Critiques and Limitations of the Research

The study by Mulder et al. (2025) has notable limitations:

  • Breath-hold duration: Two-minute holds are submaximal for trained freedivers (maximum holds ranged 4–7.5 minutes), potentially underestimating risks in competitive or dynamic scenarios.

  • Context: Dry-land, supine positioning lacks water immersion, hydrostatic pressure, and movement, which amplify the dive reflex and energy demands.

  • Participant variability: Experience differed by sex (7 years for males vs. 3 years for females), and menstrual cycle effects on female physiology were unaddressed, potentially influencing CO2 sensitivity.
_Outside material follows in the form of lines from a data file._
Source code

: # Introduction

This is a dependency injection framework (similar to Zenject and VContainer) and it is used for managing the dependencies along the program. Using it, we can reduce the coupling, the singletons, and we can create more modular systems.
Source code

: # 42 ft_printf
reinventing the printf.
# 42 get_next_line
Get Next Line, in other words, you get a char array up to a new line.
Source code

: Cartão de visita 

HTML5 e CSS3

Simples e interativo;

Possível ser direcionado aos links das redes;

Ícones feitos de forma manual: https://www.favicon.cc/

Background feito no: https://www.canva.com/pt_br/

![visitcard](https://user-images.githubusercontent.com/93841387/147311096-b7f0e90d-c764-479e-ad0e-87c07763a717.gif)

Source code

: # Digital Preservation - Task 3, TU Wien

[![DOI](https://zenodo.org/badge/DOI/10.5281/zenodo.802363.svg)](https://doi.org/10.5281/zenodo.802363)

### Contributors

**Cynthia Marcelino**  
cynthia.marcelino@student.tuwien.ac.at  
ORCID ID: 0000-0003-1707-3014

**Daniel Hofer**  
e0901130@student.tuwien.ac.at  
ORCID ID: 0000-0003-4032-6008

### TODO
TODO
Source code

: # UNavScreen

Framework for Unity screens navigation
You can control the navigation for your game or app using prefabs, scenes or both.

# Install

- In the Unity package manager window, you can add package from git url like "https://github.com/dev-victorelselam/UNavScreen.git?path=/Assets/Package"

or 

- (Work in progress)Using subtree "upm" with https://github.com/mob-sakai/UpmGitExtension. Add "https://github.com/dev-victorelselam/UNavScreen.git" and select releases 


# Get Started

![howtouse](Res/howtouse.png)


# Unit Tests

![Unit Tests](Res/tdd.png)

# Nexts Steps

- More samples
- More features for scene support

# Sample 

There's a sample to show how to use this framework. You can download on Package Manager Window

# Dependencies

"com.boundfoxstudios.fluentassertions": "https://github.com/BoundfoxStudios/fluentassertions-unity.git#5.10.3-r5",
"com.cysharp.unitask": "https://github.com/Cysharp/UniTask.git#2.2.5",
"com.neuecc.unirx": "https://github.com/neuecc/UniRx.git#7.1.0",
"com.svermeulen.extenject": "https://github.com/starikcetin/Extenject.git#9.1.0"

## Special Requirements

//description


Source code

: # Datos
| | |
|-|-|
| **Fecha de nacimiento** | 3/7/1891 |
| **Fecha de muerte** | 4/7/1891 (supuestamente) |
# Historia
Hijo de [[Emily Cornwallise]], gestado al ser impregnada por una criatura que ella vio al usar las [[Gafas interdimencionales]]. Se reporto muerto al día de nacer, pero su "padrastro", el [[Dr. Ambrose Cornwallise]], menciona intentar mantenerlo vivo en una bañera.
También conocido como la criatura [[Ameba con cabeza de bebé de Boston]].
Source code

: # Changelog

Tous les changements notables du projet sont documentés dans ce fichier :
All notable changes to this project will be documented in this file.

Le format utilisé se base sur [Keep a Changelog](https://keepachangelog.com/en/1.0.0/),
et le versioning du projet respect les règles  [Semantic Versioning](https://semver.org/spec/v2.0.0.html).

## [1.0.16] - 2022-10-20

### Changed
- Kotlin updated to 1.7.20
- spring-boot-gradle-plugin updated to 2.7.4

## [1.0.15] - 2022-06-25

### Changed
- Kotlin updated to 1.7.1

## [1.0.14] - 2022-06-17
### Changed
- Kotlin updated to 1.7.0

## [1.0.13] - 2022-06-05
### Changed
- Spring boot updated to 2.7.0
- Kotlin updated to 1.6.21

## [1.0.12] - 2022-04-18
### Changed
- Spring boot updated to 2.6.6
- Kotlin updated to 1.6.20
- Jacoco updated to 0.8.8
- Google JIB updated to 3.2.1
  • CO2 oversight: The subtle baseline EtCO2 drop was not discussed, yet it could explain extended easy phases by reducing initial respiratory drive.

  • Methodological gaps: The absence of comparison groups (e.g., 1:2 ratios or longer holds), blood gas analyses, or dynamic apnoea testing limits generalisability. Measurement artifacts were also noted.

The hypothesis focused on 1:1 ratio safety, but the discussion shifted to adaptive responses, suggesting unexpected results influenced the paper’s framing, potentially reducing its alignment with the original intent.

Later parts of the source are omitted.